Tom Price the NFU Farm Safety and Transport Policy Adviser highlights the key messages that will be featured in the campaign and those who are most at risk from fatal injury.
Incidents involving livestock are the second biggest overall cause of fatal injury in the farm work place second only to transport.
As with all causes of fatal injury on farm there is nothing inevitable about death and injury caused by contact with livestock. There are risks when handling livestock and the important thing to do is manage them.
Deaths and injuries to farmers and their workers are often caused by:
- Poor equipment
- Ineffective methods of moving cattle
- An underestimation of the strength, speed or behaviour of cattle
- A lack of physical ability to do the demanding work that is inherent when working with cattle
The NFU and partners in the Farm Safety Partnership are focusing on livestock during the next three months and highlighting steps that farmers can take to better manage risk to themselves, their workers and to the public.
The key messages to industry we are promoting are:
1. Select and use well designed handling facilities, in the yard, buildings and field. Keep them maintained.
- Good, well maintained handling facilities are vital. A race and crush suitable for animals to be handled are must haves. Make shift gates and hurdles are not sufficient.
2. Be extremley cautious when entering a cattle enclosure and always have an escape route.
- If you have to attend to “downer” cattle or animals loose in boxes or isolation pens and it is not possible to secure them make sure you have an escape route and will not be crushed if the animal rolls or stands suddenly. Further comprehensive guidance on equipment and handling is in the HSE guide AIC 35 available here.
3. Remove aggressive animals from the herd
- Management of aggressive animals is vital for the safety of farmers, workers and members of the public. In recent inquests into the deaths of members of the public evidence has come to light that animals with a history of aggressive behaviour had remained in the herd after non- fatal incidents. If there is a history of aggression farmers must take action to protect the public, themselves and avoid death and serious injury. Not to do so puts every one risk and leaves farmers liable to enforcement action with very serious consequences.
- Aggressive animals removed from the herd must be removed responsibly and not sold on to become a problem for another farmer.
4. Wherever possible separate livestock from the public and select fields without rights of way when cattle have calves at foot.
- On average two members of the public are killed in incidents involving cattle ever year. Almost all incidents are in fields and enclosed areas. The most common factors are cows with calves and walkers with dogs. To manage the risks separate the public from livestock wherever possible and use fields without public rights of way when cows are with calves. Guidance from the HSE on cattle and public access is available in AIC 17 available here. NFU guidance on livestock and rights of way is available to members in Business Guide 407 available here.
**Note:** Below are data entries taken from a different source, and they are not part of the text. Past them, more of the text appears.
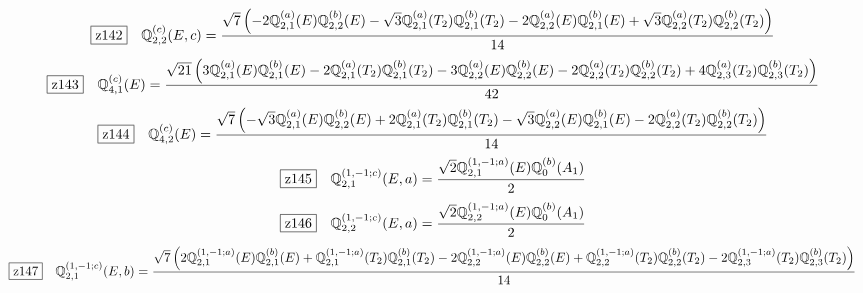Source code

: \documentclass[fleqn,10pt,landscape]{jsarticle}
\begin{document}
\begin{dmath*}
\hspace*{3mm}\fbox{z142}\quad \mathbb{Q}_{2,2}^{(c)}(E,c)=\frac{\sqrt{7} \left(- 2 \mathbb{Q}_{2,1}^{(a)}(E) \mathbb{Q}_{2,2}^{(b)}(E) - \sqrt{3} \mathbb{Q}_{2,1}^{(a)}(T_{2}) \mathbb{Q}_{2,1}^{(b)}(T_{2}) - 2 \mathbb{Q}_{2,2}^{(a)}(E) \mathbb{Q}_{2,1}^{(b)}(E) + \sqrt{3} \mathbb{Q}_{2,2}^{(a)}(T_{2}) \mathbb{Q}_{2,2}^{(b)}(T_{2})\right)}{14}
\end{dmath*}
\begin{dmath*}
\hspace*{3mm}\fbox{z143}\quad \mathbb{Q}_{4,1}^{(c)}(E)=\frac{\sqrt{21} \left(3 \mathbb{Q}_{2,1}^{(a)}(E) \mathbb{Q}_{2,1}^{(b)}(E) - 2 \mathbb{Q}_{2,1}^{(a)}(T_{2}) \mathbb{Q}_{2,1}^{(b)}(T_{2}) - 3 \mathbb{Q}_{2,2}^{(a)}(E) \mathbb{Q}_{2,2}^{(b)}(E) - 2 \mathbb{Q}_{2,2}^{(a)}(T_{2}) \mathbb{Q}_{2,2}^{(b)}(T_{2}) + 4 \mathbb{Q}_{2,3}^{(a)}(T_{2}) \mathbb{Q}_{2,3}^{(b)}(T_{2})\right)}{42}
\end{dmath*}
\begin{dmath*}
\hspace*{3mm}\fbox{z144}\quad \mathbb{Q}_{4,2}^{(c)}(E)=\frac{\sqrt{7} \left(- \sqrt{3} \mathbb{Q}_{2,1}^{(a)}(E) \mathbb{Q}_{2,2}^{(b)}(E) + 2 \mathbb{Q}_{2,1}^{(a)}(T_{2}) \mathbb{Q}_{2,1}^{(b)}(T_{2}) - \sqrt{3} \mathbb{Q}_{2,2}^{(a)}(E) \mathbb{Q}_{2,1}^{(b)}(E) - 2 \mathbb{Q}_{2,2}^{(a)}(T_{2}) \mathbb{Q}_{2,2}^{(b)}(T_{2})\right)}{14}
\end{dmath*}
\begin{dmath*}
\hspace*{3mm}\fbox{z145}\quad \mathbb{Q}_{2,1}^{(1,-1;c)}(E,a)=\frac{\sqrt{2} \mathbb{Q}_{2,1}^{(1,-1;a)}(E) \mathbb{Q}_{0}^{(b)}(A_{1})}{2}
\end{dmath*}
\begin{dmath*}
\hspace*{3mm}\fbox{z146}\quad \mathbb{Q}_{2,2}^{(1,-1;c)}(E,a)=\frac{\sqrt{2} \mathbb{Q}_{2,2}^{(1,-1;a)}(E) \mathbb{Q}_{0}^{(b)}(A_{1})}{2}
\end{dmath*}
\begin{dmath*}
\hspace*{3mm}\fbox{z147}\quad \mathbb{Q}_{2,1}^{(1,-1;c)}(E,b)=\frac{\sqrt{7} \left(2 \mathbb{Q}_{2,1}^{(1,-1;a)}(E) \mathbb{Q}_{2,1}^{(b)}(E) + \mathbb{Q}_{2,1}^{(1,-1;a)}(T_{2}) \mathbb{Q}_{2,1}^{(b)}(T_{2}) - 2 \mathbb{Q}_{2,2}^{(1,-1;a)}(E) \mathbb{Q}_{2,2}^{(b)}(E) + \mathbb{Q}_{2,2}^{(1,-1;a)}(T_{2}) \mathbb{Q}_{2,2}^{(b)}(T_{2}) - 2 \mathbb{Q}_{2,3}^{(1,-1;a)}(T_{2}) \mathbb{Q}_{2,3}^{(b)}(T_{2})\right)}{14}
\end{dmath*}
\end{document}

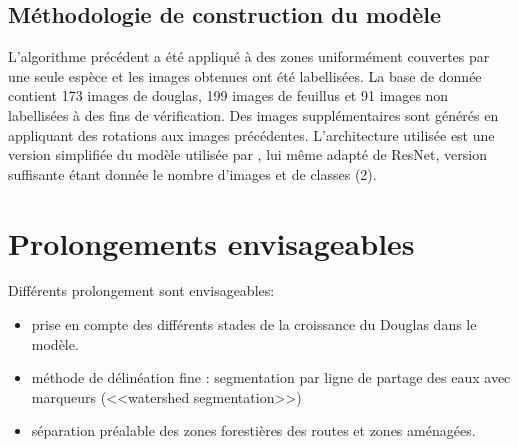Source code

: \documentclass{article}
\begin{document}
	\subsection{Méthodologie de construction du modèle}

		L'algorithme précédent a été appliqué à des zones uniformément couvertes par une seule espèce et les images obtenues ont été labellisées. La base de donnée contient 173 images de douglas, 199 images de feuillus et 91 images non labellisées à des fins de vérification. Des images supplémentaires sont générés en appliquant des rotations aux images précédentes.
		L'architecture utilisée est une version simplifiée du modèle utilisée par , lui même adapté de ResNet, version suffisante étant donnée le nombre d'images et de classes (2).

\section{Prolongements envisageables}

	Différents prolongement sont envisageables: 
	\begin{itemize}
		\item prise en compte des différents stades de la croissance du Douglas dans le modèle.
		\item méthode de délinéation fine : segmentation par ligne de partage des eaux avec marqueurs (<<watershed segmentation>>)
		\item séparation préalable des zones forestières des routes et zones aménagées. 
	\end{itemize}

\nocite{*}
\printbibliography 

\appendix
\end{document}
Every year the HSE publishes a report on safety in agriculture with details of the incident circumstances for every fatal incident. The report for 2017/18 is available here.Last year there were 8 fatalities (24% of the total) as a result of contact with livestock. Many fatal incidents occurred in situations which could have been avoided if suitable handling facilities were available and used, lone working was avoided and an escape route was available.
It is not possible to say that all the fatal incidents that occurred last year would have been avoided if farmers and workers had good handling facilities available but good facilities and safe practices such as having more than one person involved where ever possible will help reduce risk significantly.
Who is most at risk in livestock incidents?
The answer is older persons.
The HSE statistics are startling. Last year 65% of fatal incident victims in livestock incidents were over the age of 65 years. Four victims were over 80 years of age.
Good handling facilities, safe practices and the effective management of aggressive animals will help reduce the risk for everyone but are even more important for older persons. This is because no matter how fit a person is, it is inevitable that with age, comes a reduction in agility, responsiveness and resilience. It may be hard to accept after a life time in farming but farmers must think very seriously, at any age, as to whether they still have the skills and physical ability to handle cattle safely and keep themselves free from harm.